While the Committee has the responsibilities and powers set forth in this Charter, it is not the duty of the Committee to plan or conduct audits or to determine that the Company’s financial statements are complete and accurate and are in accordance with the generally accepted accounting principles.  This is the responsibility of management and the independent public accountants.

The Committee recognizes that the Company’s management is responsible for preparing the Company’s financial statements, and the independent public accountants are responsible for auditing or reviewing those financial statements in compliance with applicable law.  The Committee also recognizes that management of the Company and the independent public accountants have more time, knowledge and more detailed information on the Company than do Committee members.  Consequently, in carrying out its oversight responsibility, the Committee will not provide any special assurances as to the Company’s financial statements or any professional certification as to the independent public accountants’ work. 

The date of the adoption of this charter by the Audit Committee was June 22, 2005.
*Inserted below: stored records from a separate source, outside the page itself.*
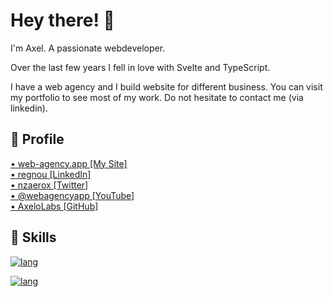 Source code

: # Hey there! 👋

I'm Axel. A passionate webdeveloper.

Over the last few years I fell in love with Svelte and TypeScript.

I have a web agency and I build website for different business. You can visit my portfolio to see most of my work. Do not hesitate to contact me (via linkedin).

## 🔗 Profile

<!-- <img
    width="64"
    alt="Visit my Site"
    src="https://github.com/nzaero/cosmos3-unix-dev-conf/blob/main/__DOC__/1-img/icon/WebAgency.png"
  />
<img
    width="64"
    alt="Follow me on LinkedIn"
    src="https://github.com/nzaero/cosmos3-unix-dev-conf/blob/main/__DOC__/1-img/icon/LinkedIn.png"
  />
<img
    width="64"
    alt="Follow me on Twitter"
    src="https://github.com/nzaero/cosmos3-unix-dev-conf/blob/main/__DOC__/1-img/icon/Twitter.png"
  />
<img
    width="64"
    alt="Follow me on YouTube"
    src="https://github.com/nzaero/cosmos3-unix-dev-conf/blob/main/__DOC__/1-img/icon/Youtube.png"
  /> -->

<!-- &nbsp; -->

<div class='grid'>
<a href="https://www.web-agency.app" title="Visit my Site">
  • web-agency.app [My Site]</a>
  <br/>
<a href="https://www.linkedin.com/in/regnou" title="Follow me on LinkedIn">
  • regnou [LinkedIn]</a>
  <br/>
<a href="https://twitter.com/nzaerox" title="Follow me on Twitter">
  • nzaerox [Twitter]</a>
  <br/>
<a href="https://www.youtube.com/@webagencyapp" title="Follow me on You Tube">
  • @webagencyapp [YouTube]</a>
</div>
<a href="https://github.com/AxeloLabs" title="">
  • AxeloLabs [GitHub]</a>
<br/>

## 🔗 Skills

<!-- [![lang](https://skillicons.dev/icons?perline=10&i=js,html,css,bootstrap,gulp)](https://skillicons.dev) -->

<!-- [![lang](https://skillicons.dev/icons?perline=10&i=js,react,next,aws,sass,redux,graphql,mongodb,nodejs,express)](https://skillicons.dev) -->

<!-- [![lang](https://skillicons.dev/icons?perline=10&i=js,html,css,wordpress,mysql)](https://skillicons.dev) -->

<!-- [![lang](https://skillicons.dev/icons?perline=10&i=java,spring,maven,mysql)](https://skillicons.dev)

[![lang](https://skillicons.dev/icons?perline=10&i=java,postgresql,jenkins,ansible,nginx)](https://skillicons.dev) -->

<!-- [![lang](https://skillicons.dev/icons?perline=10&i=java,mysql)](https://skillicons.dev) -->

<!-- [![lang](https://skillicons.dev/icons?perline=10&i=java,gcp,firebase)](https://skillicons.dev) -->

<!-- [![lang](https://skillicons.dev/icons?perline=10&i=ts,js,svelte,nextjs,react,ts,js,html,css,java,gcp,vercel,firebase,supabase,graphql,materialui,tailwind,sass,vite,git,githubactions,figma,gitlab,wordpress,jest)](https://skillicons.dev) -->

[![lang](https://skillicons.dev/icons?perline=10&i=java,gcp,firebase)](https://skillicons.dev)

[![lang](https://skillicons.dev/icons?perline=10&i=svelte,nextjs,react,ts,js,html,css,java,gcp,vercel,firebase,supabase,postgres,mongodb,sqlite,nodejs,express,spring,graphql,bootstrap,md,svg,lit,materialui,tailwind,sass,docker,vite,git,jenkins,githubactions,figma,gitlab,gulp,wordpress,jest)](https://skillicons.dev)

<!--
###### LANGUAGES

[![lang](https://skillicons.dev/icons?perline=10&i=ts,js,html,css,java)](https://skillicons.dev)

###### CLOUD

[![lang](https://skillicons.dev/icons?perline=10&i=gcp,vercel)](https://skillicons.dev)

###### PAAS

[![lang](https://skillicons.dev/icons?perline=10&i=firebase,supabase)](https://skillicons.dev)

###### DATABASES

[![lang](https://skillicons.dev/icons?perline=10&i=postgres,mongodb,sqlite)](https://skillicons.dev)

###### FRAMEWORKS BACKENDS

[![lang](https://skillicons.dev/icons?perline=10&i=nodejs,express,spring,graphql)](https://skillicons.dev)

###### FRAMEWORKS FRONTENDS

[![lang](https://skillicons.dev/icons?perline=10&i=svelte,nextjs,react)](https://skillicons.dev)

###### LIBRARIES UI

[![lang](https://skillicons.dev/icons?perline=10&i=bootstrap,md,svg,lit,materialui,tailwind,sass)](https://skillicons.dev)

###### TOOL

[![lang](https://skillicons.dev/icons?perline=10&i=docker,vite,git,jenkins,githubactions,figma,gitlab,gulp)](https://skillicons.dev)

###### CMS

[![lang](https://skillicons.dev/icons?perline=10&i=wordpress)](https://skillicons.dev)

###### TESTS

[![lang](https://skillicons.dev/icons?perline=10&i=jest)](https://skillicons.dev) -->
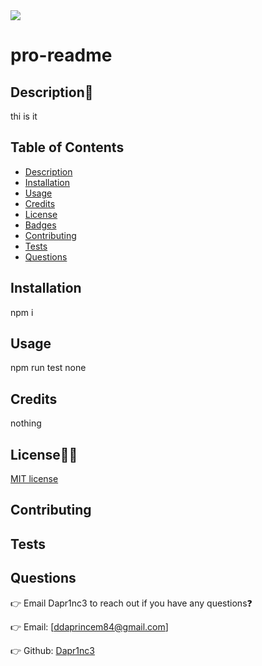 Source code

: 
  <img src="https://img.shields.io/github/license/Dapr1nc3/pro-readme">

  # pro-readme

  ## Description📝
  thi is it 

  ## Table of Contents
  - [Description](#description)
  - [Installation](#installation)
  - [Usage](#usage)
  - [Credits](#credits)
  - [License](#license)
  - [Badges](#badges)
  - [Contributing](#contributing)
  - [Tests](#tests)
  - [Questions](#questions)
  

  ## Installation

  npm i 


  ## Usage

  npm run test
  none 


  ## Credits

nothing 


  ## License🐱‍🏍

  [MIT license](https://choosealicense.com/licenses/mit/) 



  ## Contributing




  ## Tests

  


  ## Questions

  👉 Email Dapr1nc3 to reach out if you have any questions❓

  👉 Email: [ddaprincem84@gmail.com]

  👉 Github: [Dapr1nc3](https://github.com/Dapr1nc3)

  
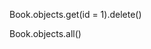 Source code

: Book.objects.get(id = 1).delete()
<!-- (1, {'bookshelf.Book': 1}) -->

Book.objects.all()
<!-- <QuerySet []> --> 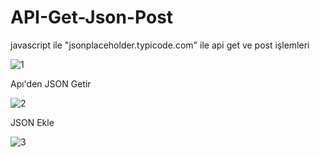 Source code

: # API-Get-Json-Post
javascript ile "jsonplaceholder.typicode.com" ile api get ve post işlemleri


![1](https://user-images.githubusercontent.com/48031373/192560017-741dd575-329b-4768-8015-fcd05a3f509d.jpg)

Apı'den JSON Getir

![2](https://user-images.githubusercontent.com/48031373/192560031-a2dc5eaf-a360-42d0-afbf-e3d4555ff93e.jpg)

JSON Ekle

![3](https://user-images.githubusercontent.com/48031373/192560062-85c69fb8-86ff-434c-8601-484529512943.jpg)
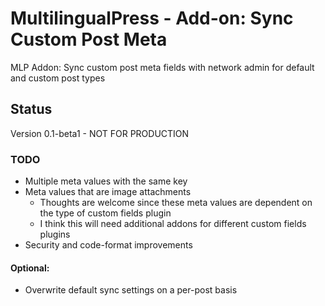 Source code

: # MultilingualPress - Add-on: Sync Custom Post Meta
MLP Addon: Sync custom post meta fields with network admin for default and custom post types

## Status

Version 0.1-beta1 - NOT FOR PRODUCTION

### TODO

- Multiple meta values with the same key
- Meta values that are image attachments 
  - Thoughts are welcome since these meta values are dependent on the type of custom fields plugin
  - I think this will need additional addons for different custom fields plugins
- Security and code-format improvements

#### Optional:
- Overwrite default sync settings on a per-post basis
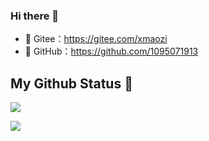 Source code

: ### Hi there 👋

- 🍓 Gitee：https://gitee.com/xmaozi
- 🍓 GitHub：https://github.com/1095071913

## My Github Status 🦸

![](https://github-readme-stats.vercel.app/api?username=1095071913&show_icons=true&show_owner=true&count_private=true)

![](https://activity-graph.herokuapp.com/graph?username=foxiswho&theme=github)
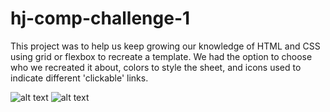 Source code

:# hj-comp-challenge-1

This project was to help us keep growing our knowledge of HTML and CSS using grid or flexbox to recreate a template. We had the option to choose who we recreated it about, colors to style the sheet, and icons used to indicate different 'clickable' links. 

![alt text]()
![alt text]()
The date of the adoption of this charter by the Board of Directors of the Company was June 22, 2005


 


 


 


 


 


 



1 The term “financial literacy” means that a member of the Committee must have the ability to read and understand Companyamental financial statements, including a balance sheet, income statement and cash flow statement.  The term “financial literacy” does not mean that a member must have a chief financial officer’s or accounting practitioner’s understanding of generally accepted accounting principles, consistently applied, as adopted in the United States of America by the Financial Accounting Standards Board (“GAAP”).